Another interesting consideration is that several innovative microneedle systems are being developed daily. However, it does not matter how sophisticated these systems are if they do not deliver therapeutic doses of medications. There are also several mathematical models to describe and/or predict the skin permeation of drugs from microneedles [64]. However, only experiments can validate transcutaneous flux values of medications. We took into consideration the above-mentioned facts when we chose two different antiepileptic agents, tiagabine hydrochloride and carbamazepine, for our research project. The results of this project will guide our future development of microneedle systems.
In our study, we showed that the application of microneedle rollers led to increased flux values of tiagabine hydrochloride. To our knowledge, this is the first time that microneedle-assisted delivery of tiagabine hydrochloride has been investigated. However, it is noted that developments of a transdermal patch for tiagabine hydrochloride is currently in its preclinical stage [65]. A US patent (US 5750140 A) was also filed in 1998 for this transdermal drug delivery system [66]. Percutaneous penetration of carbamazepine has been previously studied by Fourie et al. In their study, the authors showed that the steady state flux value for carbamazepine was 3.29 ± 0.64 μg·cm2·h across untreated epidermal tissue [42]. Our present study recorded transdermal flux values across untreated porcine skin as 7.85 ± 0.60 and 30.74 ± 1.32 μg·cm2·h for carbamazepine reconstituted in 20% and 30% ethanol, respectively. Numerous factors can cause a lack of transdermal flux enhancement, which we observed in this project. The physicochemical properties of a drug can influence the rate of transdermal drug penetration. Hoang et al. alluded to the fact that low diffusion coefficient can lead to low flux values [24].
Carbamazepine is a high dose molecule and although the transdermal drug delivery potential of this drug has been investigated, our knowledge of the factors influencing percutaneous penetration of this compound is still poor. Fourie and coworkers, for instance, used full-thickness skin (FTS) obtained from the abdomen of female patients to study the transcutaneous penetration of CBZ [42]. The epidermal layers were then separated from excess fat layers by immersing skin samples in 60 °C water prior to use.

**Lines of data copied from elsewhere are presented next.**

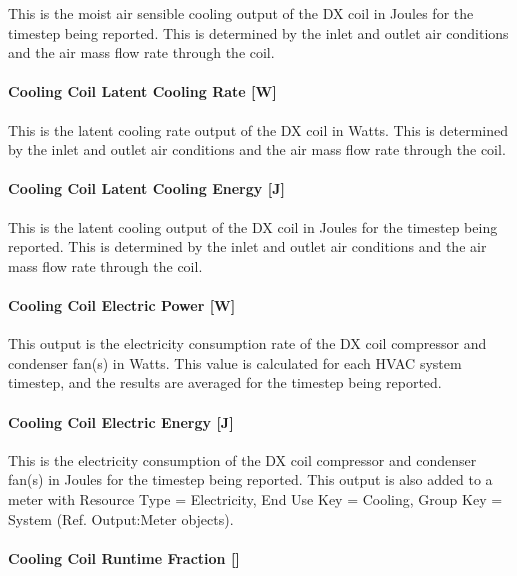 This is the moist air sensible cooling output of the DX coil in Joules for the timestep being reported. This is determined by the inlet and outlet air conditions and the air mass flow rate through the coil.

\paragraph{Cooling Coil Latent Cooling Rate {[}W{]}}\label{cooling-coil-latent-cooling-rate-w-2}

This is the latent cooling rate output of the DX coil in Watts. This is determined by the inlet and outlet air conditions and the air mass flow rate through the coil.

\paragraph{Cooling Coil Latent Cooling Energy {[}J{]}}\label{cooling-coil-latent-cooling-energy-j-2}

This is the latent cooling output of the DX coil in Joules for the timestep being reported. This is determined by the inlet and outlet air conditions and the air mass flow rate through the coil.

\paragraph{Cooling Coil Electric Power {[}W{]}}\label{cooling-coil-electric-power-w}

This output is the electricity consumption rate of the DX coil compressor and condenser fan(s) in Watts. This value is calculated for each HVAC system timestep, and the results are averaged for the timestep being reported.

\paragraph{Cooling Coil Electric Energy {[}J{]}}\label{cooling-coil-electric-energy-j}

This is the electricity consumption of the DX coil compressor and condenser fan(s) in Joules for the timestep being reported. This output is also added to a meter with Resource Type = Electricity, End Use Key = Cooling, Group Key = System (Ref. Output:Meter objects).

\paragraph{Cooling Coil Runtime Fraction {[]}}\label{cooling-coil-runtime-fraction-2}

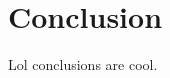 \documentclass[journal,twocolumn]{IEEEtran}
\begin{document}
\section{Conclusion}

Lol conclusions are cool.



%

%
\end{document}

The authors prepared carbamazepine solutions in phosphate buffer saline (PBS) without addition of ethanol. For our study, we prepared split-thickness (STS) porcine ear skins using a dermatome to achieve skin thicknesses of 757 ± 80 μm and 857 ± 90 μm for 20% and 30% ethanol, respectively. Porcine skin is an inexpensive and ideal substitute for human skin due to many similarities of the skin layers [50]. According to Flaten et al., stratum corneum thickness, viable epidermis, and hair follicle and density parameters between porcine and human skin are within the ranges of one another. The use of human skin is generally not feasible and unethical, despite being considered as the “golden standard” in drug diffusion studies [50,67]. We reconstituted carbamazepine in an ethanol and PBS mixture to increase the drug’s solubility. Ethanol diffuses through the skin and improves the permeability of the SC by interfering with the lipid matrix [51]. In addition, 20% and 30% ethanol ratios were chosen because ethanol concentrations greater than 40% may affect the SC barrier function due to possible back-diffusion and enzymatic degradation [50].
It is well established that the use of microneedles [52] and other penetration enhancers (physical and chemical) can lead to transdermal drug delivery flux enhancement. However, there are instances where flux enhancement is not demonstrated [68]. As an example, Vitorino et al. did not observe significant transdermal flux enhancement of simvastatin or olanzapine after application of nanostructured lipid carriers [68]. The authors attributed low permeation to poor solubility and the hydrophobicity of the investigated compounds. Low solubility may also be responsible for the low penetration of CBZ observed in our study. Even though ethanol was effective in increasing the flux of simvastatin and olanzapine in the study by Vitorino and coworkers [68], no statistically significant enhancement effect was observed in our study. This may be attributed to the fact that ethanol has a well-known carry-in effect, which is efficient initially but does not persist due to quick disappearance of ethanol by evaporation and fast diffusion.

5. Conclusions

The use of solid microneedles has a significant influence of the transdermal delivery of tiagabine hydrochloride. Our results demonstrated a statistically significant enhancement in the flux of tiagabine hydrochloride, showing a 6.74-fold increase after microneedle application. Conversely, we determined that the differences in the transcutaneous flux of carbamazepine across untreated and microneedle-treated skins were not statistically significant.

Acknowledgments

We thank Tamira Elul from Touro University California’s College of Osteopathic Medicine for her assistance with the microchannel visualization images. This work was supported by Touro University California, Mare Island-Vallejo, CA, USA.

Author Contributions

This project was conceptualized by Kevin B. Ita; Diffusion experiments were perfomed by Julia Nguyen under the supervision of Kevin B. Ita; LC-MS was conducted by Inna E. Popova; The data was analyzed by Kevin B. Ita and Julia Nguyen; Matthew J. Morra provided the LC-MS equipment and laboratory; Julia Nguyen and Kevin B. Ita wrote the paper.

Conflicts of Interest

The authors declare no conflict of interest.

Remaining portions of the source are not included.